An Optimized Radiosynthesis of [¹⁸F]DK222, a PET Radiotracer for Imaging PD-L1

Abstract

A radiochemical synthesis of [¹⁸F]DK222, a peptide binder of programmed death ligand 1 protein, suitable for human PET studies is described and results from validation productions are presented. The high specific activity radiotracer product is prepared as a sterile, apyrogenic solution that conforms to current Good Manufacturing Practice (cGMP) requirements. In addition, the production is extended to use a commercial synthesizer platform (General Electric FASTlab 2).

Introduction

Elevated expression of the immune checkpoint protein programmed death-ligand 1 (PD-L1) is associated with many cancers including non-small cell lung carcinoma, melanoma, Hodgkin’s lymphoma, kidney, bladder, and breast cancer.¹ Recently [¹⁸F]DK222, a 14-amino acid human PD-L1 specific cyclic peptide modified with a bifunctional chelator ((2,2′-(7-(4-isothiocyanatobenzyl)-1,4,7-triazonane-1,4-diyl)diacetic acid) was described as a novel radiotracer for detecting PD-L1 levels non-invasively using positron emission tomography (PET).² In that publication, a preliminary synthesis of the radiotracer was described that was useful for animal studies, but not scalable for anticipated future human PET studies.

This report describes an optimized and scalable radiosynthesis of [¹⁸F]DK222 with full cGMP-compliant quality control specifications and results. This procedure is suitable for future human PET studies.

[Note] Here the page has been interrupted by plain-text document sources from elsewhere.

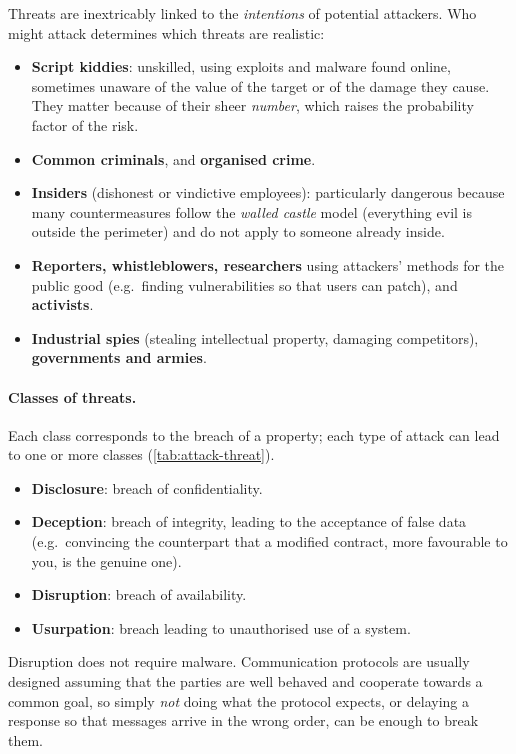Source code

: Threats are inextricably linked to the \emph{intentions} of potential attackers. Who might attack determines which threats are realistic:
\begin{itemize}
    \item \textbf{Script kiddies}: unskilled, using exploits and malware found online, sometimes unaware of the value of the target or of the damage they cause. They matter because of their sheer \emph{number}, which raises the probability factor of the risk.
    \item \textbf{Common criminals}, and \textbf{organised crime}.
    \item \textbf{Insiders} (dishonest or vindictive employees): particularly dangerous because many countermeasures follow the \emph{walled castle} model (everything evil is outside the perimeter) and do not apply to someone already inside.
    \item \textbf{Reporters, whistleblowers, researchers} using attackers' methods for the public good (e.g.\ finding vulnerabilities so that users can patch), and \textbf{activists}.
    \item \textbf{Industrial spies} (stealing intellectual property, damaging competitors), \textbf{governments and armies}.
\end{itemize}

\paragraph{Classes of threats.} Each class corresponds to the breach of a property; each type of attack can lead to one or more classes (\cref{tab:attack-threat}).

\begin{itemize}
    \item \textbf{Disclosure}: breach of confidentiality.
    \item \textbf{Deception}: breach of integrity, leading to the acceptance of false data (e.g.\ convincing the counterpart that a modified contract, more favourable to you, is the genuine one).
    \item \textbf{Disruption}: breach of availability.
    \item \textbf{Usurpation}: breach leading to unauthorised use of a system.
\end{itemize}

\begin{remark}
Disruption does not require malware. Communication protocols are usually designed assuming that the parties are well behaved and cooperate towards a common goal, so simply \emph{not} doing what the protocol expects, or delaying a response so that messages arrive in the wrong order, can be enough to break them.
\end{remark}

Standard Reagent Statement

Reagents and solvents were obtained from Millipore, Sigma-Aldrich, or Thermo Fisher Scientific in either ACS or HPLC grade, unless otherwise noted. The precursor (cyclo-(Ac-Tyr-NMeAla-Asn-Pro-His-Glu-Hyp-Trp-Ser-Trp(Carboxymethyl)-NMeNle-NMeNle-Lys(NODA_NCS)-Cys-)-Gly-NH2; known hereafter as simply DK-NODA; Figure 1) was custom synthesized from CPC Scientific (San Jose, CA). The authentic standard (cyclo-(Ac-Tyr-NMeAla-Asn-Pro-His-Glu-Hyp-Trp-Ser-Trp(Carboxymethyl)-NMeNle-NMeNle-Lys(NODA_NCS-AlF)-Cys-)-Gly-NH2; known as DK222, Figure 1) was synthesized in-house.²

Figure 1:

Synthesis of [¹⁸F]DK222

The reaction vials used for this synthesis were washed in nitric acid (6 M), then rinsed sequentially with Milli-Q water and absolute ethanol. The vials were dried and stored at >80° C until their use, at which time they were allowed to cool to room temperature.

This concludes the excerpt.